:: WORK INSTRUCTIONS ::
Both ends included, restate word for word the lines from the first line of the listing through the line containing "# Pasos después de descargar el proyecto.". Leave the pictures out.

:: EXERCISE MATERIALS ::
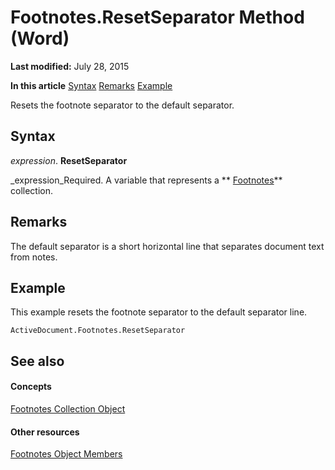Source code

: 
# Footnotes.ResetSeparator Method (Word)

 **Last modified:** July 28, 2015

 **In this article**
 [Syntax](#sectionSection0)
 [Remarks](#sectionSection1)
 [Example](#sectionSection2)


Resets the footnote separator to the default separator.


## Syntax
<a name="sectionSection0"> </a>

 _expression_. **ResetSeparator**

 _expression_Required. A variable that represents a  ** [Footnotes](d46a0972-2784-4814-d547-30122a35cdc1.md)** collection.


## Remarks
<a name="sectionSection1"> </a>

The default separator is a short horizontal line that separates document text from notes.


## Example
<a name="sectionSection2"> </a>

This example resets the footnote separator to the default separator line.


```
ActiveDocument.Footnotes.ResetSeparator
```


## See also
<a name="sectionSection2"> </a>


#### Concepts


 [Footnotes Collection Object](d46a0972-2784-4814-d547-30122a35cdc1.md)
#### Other resources


 [Footnotes Object Members](fe8f7120-9a44-1825-7e4b-8c80874755d9.md)
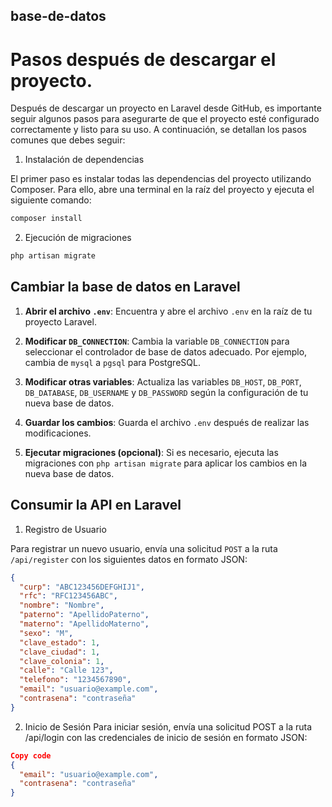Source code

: ## base-de-datos

# Pasos después de descargar el proyecto.

Después de descargar un proyecto en Laravel desde GitHub, es importante seguir algunos pasos para asegurarte de que el proyecto esté configurado correctamente y listo para su uso. A continuación, se detallan los pasos comunes que debes seguir:

1. Instalación de dependencias

El primer paso es instalar todas las dependencias del proyecto utilizando Composer. Para ello, abre una terminal en la raíz del proyecto y ejecuta el siguiente comando:

```php
composer install
```

2. Ejecución de migraciones 

```php
php artisan migrate
```



## Cambiar la base de datos en Laravel

1. **Abrir el archivo `.env`**: Encuentra y abre el archivo `.env` en la raíz de tu proyecto Laravel.

2. **Modificar `DB_CONNECTION`**: Cambia la variable `DB_CONNECTION` para seleccionar el controlador de base de datos adecuado. Por ejemplo, cambia de `mysql` a `pgsql` para PostgreSQL.

3. **Modificar otras variables**: Actualiza las variables `DB_HOST`, `DB_PORT`, `DB_DATABASE`, `DB_USERNAME` y `DB_PASSWORD` según la configuración de tu nueva base de datos.

4. **Guardar los cambios**: Guarda el archivo `.env` después de realizar las modificaciones.

5. **Ejecutar migraciones (opcional)**: Si es necesario, ejecuta las migraciones con `php artisan migrate` para aplicar los cambios en la nueva base de datos.



## Consumir la API en Laravel

1. Registro de Usuario

Para registrar un nuevo usuario, envía una solicitud `POST` a la ruta `/api/register` con los siguientes datos en formato JSON:

```json
{
  "curp": "ABC123456DEFGHIJ1",
  "rfc": "RFC123456ABC",
  "nombre": "Nombre",
  "paterno": "ApellidoPaterno",
  "materno": "ApellidoMaterno",
  "sexo": "M",
  "clave_estado": 1,
  "clave_ciudad": 1,
  "clave_colonia": 1,
  "calle": "Calle 123",
  "telefono": "1234567890",
  "email": "usuario@example.com",
  "contrasena": "contraseña"
}
```

2. Inicio de Sesión
Para iniciar sesión, envía una solicitud POST a la ruta /api/login con las credenciales de inicio de sesión en formato JSON:


```json
Copy code
{
  "email": "usuario@example.com",
  "contrasena": "contraseña"
}
```


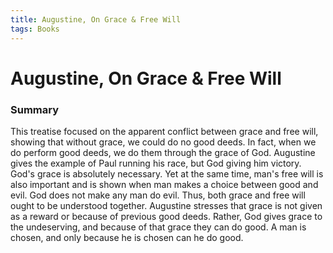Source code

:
 ```yaml
---
title: Augustine, On Grace & Free Will
tags: Books
---
```


# Augustine, On Grace & Free Will
### Summary
This treatise focused on the apparent conflict between grace and free will, showing that without grace, we could do no good deeds. In fact, when we do perform good deeds, we do them through the grace of God. Augustine gives the example of Paul running his race, but God giving him victory. God's grace is absolutely necessary. Yet at the same time, man's free will is also important and is shown when man makes a choice between good and evil. God does not make any man do evil. Thus, both grace and free will ought to be understood together. Augustine stresses that grace is not given as a reward or because of previous good deeds. Rather, God gives grace to the undeserving, and because of that grace they can do good. A man is chosen, and only because he is chosen can he do good.
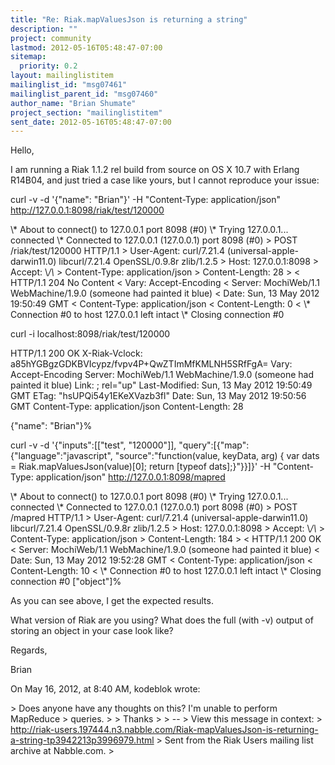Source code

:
 ```yaml
---
title: "Re: Riak.mapValuesJson is returning a string"
description: ""
project: community
lastmod: 2012-05-16T05:48:47-07:00
sitemap:
  priority: 0.2
layout: mailinglistitem
mailinglist_id: "msg07461"
mailinglist_parent_id: "msg07460"
author_name: "Brian Shumate"
project_section: "mailinglistitem"
sent_date: 2012-05-16T05:48:47-07:00
---
```



Hello,

I am running a Riak 1.1.2 rel build from source on OS X 10.7 with Erlang 
R14B04, and just tried a case like yours, but I cannot reproduce your issue:

curl -v -d '{"name": "Brian"}' -H "Content-Type: application/json" 
http://127.0.0.1:8098/riak/test/120000

 \\* About to connect() to 127.0.0.1 port 8098 (#0)
 \\* Trying 127.0.0.1... connected
 \\* Connected to 127.0.0.1 (127.0.0.1) port 8098 (#0)
 &gt; POST /riak/test/120000 HTTP/1.1
 &gt; User-Agent: curl/7.21.4 (universal-apple-darwin11.0) libcurl/7.21.4 
OpenSSL/0.9.8r zlib/1.2.5
 &gt; Host: 127.0.0.1:8098
 &gt; Accept: \\*/\\*
 &gt; Content-Type: application/json
 &gt; Content-Length: 28
 &gt;
 &lt; HTTP/1.1 204 No Content
 &lt; Vary: Accept-Encoding
 &lt; Server: MochiWeb/1.1 WebMachine/1.9.0 (someone had painted it blue)
 &lt; Date: Sun, 13 May 2012 19:50:49 GMT
 &lt; Content-Type: application/json
 &lt; Content-Length: 0
 &lt;
 \\* Connection #0 to host 127.0.0.1 left intact
 \\* Closing connection #0

curl -i localhost:8098/riak/test/120000

 HTTP/1.1 200 OK
 X-Riak-Vclock: a85hYGBgzGDKBVIcypz/fvpv4P+QwZTImMfKMLNH5SRfFgA=
 Vary: Accept-Encoding
 Server: MochiWeb/1.1 WebMachine/1.9.0 (someone had painted it blue)
 Link: ; rel="up"
 Last-Modified: Sun, 13 May 2012 19:50:49 GMT
 ETag: "hsUPQi54y1EKeXVazb3fl"
 Date: Sun, 13 May 2012 19:50:56 GMT
 Content-Type: application/json
 Content-Length: 28

 {"name": "Brian"}%

curl -v -d '{"inputs":[["test", "120000"]], 
"query":[{"map":{"language":"javascript", "source":"function(value, keyData, 
arg) { var dats = Riak.mapValuesJson(value)[0]; return [typeof dats];}"}}]}' -H 
"Content-Type: application/json" http://127.0.0.1:8098/mapred

 \\* About to connect() to 127.0.0.1 port 8098 (#0)
 \\* Trying 127.0.0.1... connected
 \\* Connected to 127.0.0.1 (127.0.0.1) port 8098 (#0)
 &gt; POST /mapred HTTP/1.1
 &gt; User-Agent: curl/7.21.4 (universal-apple-darwin11.0) libcurl/7.21.4 
OpenSSL/0.9.8r zlib/1.2.5
 &gt; Host: 127.0.0.1:8098
 &gt; Accept: \\*/\\*
 &gt; Content-Type: application/json
 &gt; Content-Length: 184
 &gt;
 &lt; HTTP/1.1 200 OK
 &lt; Server: MochiWeb/1.1 WebMachine/1.9.0 (someone had painted it blue)
 &lt; Date: Sun, 13 May 2012 19:52:28 GMT
 &lt; Content-Type: application/json
 &lt; Content-Length: 10
 &lt;
 \\* Connection #0 to host 127.0.0.1 left intact
 \\* Closing connection #0
 ["object"]%

As you can see above, I get the expected results.

What version of Riak are you using? What does the full (with -v) output of 
storing an object in your case look like?

Regards,

Brian

On May 16, 2012, at 8:40 AM, kodeblok wrote:

&gt; Does anyone have any thoughts on this? I'm unable to perform MapReduce
&gt; queries.
&gt; 
&gt; Thanks
&gt; 
&gt; --
&gt; View this message in context: 
&gt; http://riak-users.197444.n3.nabble.com/Riak-mapValuesJson-is-returning-a-string-tp3942213p3996979.html
&gt; Sent from the Riak Users mailing list archive at Nabble.com.
&gt; 
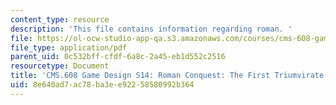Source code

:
 ```yaml
---
content_type: resource
description: 'This file contains information regarding roman. '
file: https://ol-ocw-studio-app-qa.s3.amazonaws.com/courses/cms-608-game-design-spring-2014/8e640ad7ac78ba3ee92258580992b364_MITCMS_608S14_Roman.pdf
file_type: application/pdf
parent_uid: 0c532bff-cfdf-6a8c-2a45-eb1d552c2516
resourcetype: Document
title: 'CMS.608 Game Design S14: Roman Conquest: The First Triumvirate'
uid: 8e640ad7-ac78-ba3e-e922-58580992b364
---
```

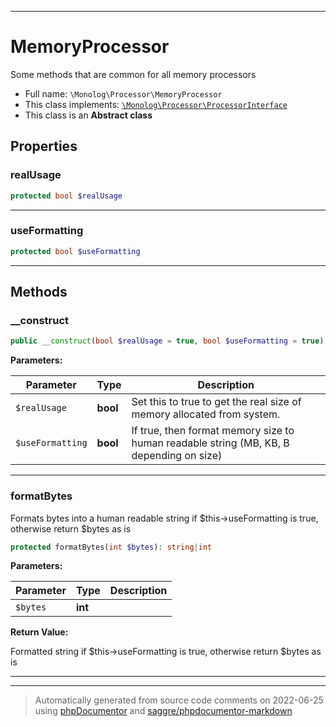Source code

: ***

# MemoryProcessor

Some methods that are common for all memory processors



* Full name: `\Monolog\Processor\MemoryProcessor`
* This class implements:
[`\Monolog\Processor\ProcessorInterface`](./ProcessorInterface.md)
* This class is an **Abstract class**



## Properties


### realUsage



```php
protected bool $realUsage
```






***

### useFormatting



```php
protected bool $useFormatting
```






***

## Methods


### __construct



```php
public __construct(bool $realUsage = true, bool $useFormatting = true): mixed
```








**Parameters:**

| Parameter | Type | Description |
|-----------|------|-------------|
| `$realUsage` | **bool** | Set this to true to get the real size of memory allocated from system. |
| `$useFormatting` | **bool** | If true, then format memory size to human readable string (MB, KB, B depending on size) |




***

### formatBytes

Formats bytes into a human readable string if $this->useFormatting is true, otherwise return $bytes as is

```php
protected formatBytes(int $bytes): string|int
```








**Parameters:**

| Parameter | Type | Description |
|-----------|------|-------------|
| `$bytes` | **int** |  |


**Return Value:**

Formatted string if $this->useFormatting is true, otherwise return $bytes as is



***


***
> Automatically generated from source code comments on 2022-06-25 using [phpDocumentor](http://www.phpdoc.org/) and [saggre/phpdocumentor-markdown](https://github.com/Saggre/phpDocumentor-markdown)
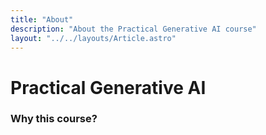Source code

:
 ```yaml
---
title: "About"
description: "About the Practical Generative AI course"
layout: "../../layouts/Article.astro"
---
```


# Practical Generative AI

### Why this course?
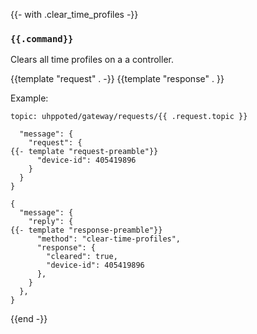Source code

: {{- with .clear_time_profiles -}}
### `{{.command}}`

Clears all time profiles on a a controller.

{{template "request"  . -}}
{{template "response" . }}

Example:
```
topic: uhppoted/gateway/requests/{{ .request.topic }}

  "message": {
    "request": {
{{- template "request-preamble"}}
      "device-id": 405419896
    }
  }
}

{
  "message": {
    "reply": {
{{- template "response-preamble"}}
      "method": "clear-time-profiles",
      "response": {
        "cleared": true,
        "device-id": 405419896
      },
    }
  },
}
```
{{end -}}
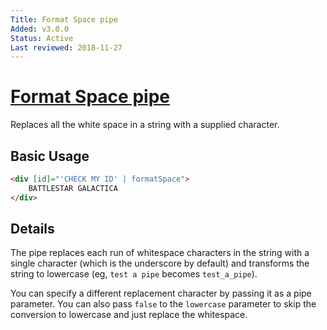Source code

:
 ```yaml
---
Title: Format Space pipe
Added: v3.0.0
Status: Active
Last reviewed: 2018-11-27
---
```


# [Format Space pipe](../../lib/core/pipes/format-space.pipe.ts "Defined in format-space.pipe.ts")

Replaces all the white space in a string with a supplied character.

## Basic Usage

<!-- {% raw %} -->

```HTML
<div [id]="'CHECK MY ID' | formatSpace"> 
    BATTLESTAR GALACTICA 
</div>
```

<!-- {% endraw %} -->

## Details

The pipe replaces each run of whitespace characters in the string with a single character
(which is the underscore by default) and transforms the string to lowercase (eg, `test a pipe`
becomes `test_a_pipe`).

You can specify a different replacement character by passing it as a pipe parameter.
You can also pass `false` to the `lowercase` parameter to skip the conversion to lowercase
and just replace the whitespace.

:: RESPONSE AREA ::
Source code

: 
# Footnotes.ResetSeparator Method (Word)

 **Last modified:** July 28, 2015

 **In this article**
 [Syntax](#sectionSection0)
 [Remarks](#sectionSection1)
 [Example](#sectionSection2)


Resets the footnote separator to the default separator.


## Syntax
<a name="sectionSection0"> </a>

 _expression_. **ResetSeparator**

 _expression_Required. A variable that represents a  ** [Footnotes](d46a0972-2784-4814-d547-30122a35cdc1.md)** collection.


## Remarks
<a name="sectionSection1"> </a>

The default separator is a short horizontal line that separates document text from notes.


## Example
<a name="sectionSection2"> </a>

This example resets the footnote separator to the default separator line.


```
ActiveDocument.Footnotes.ResetSeparator
```


## See also
<a name="sectionSection2"> </a>


#### Concepts


 [Footnotes Collection Object](d46a0972-2784-4814-d547-30122a35cdc1.md)
#### Other resources


 [Footnotes Object Members](fe8f7120-9a44-1825-7e4b-8c80874755d9.md)
Source code

: ## base-de-datos

# Pasos después de descargar el proyecto.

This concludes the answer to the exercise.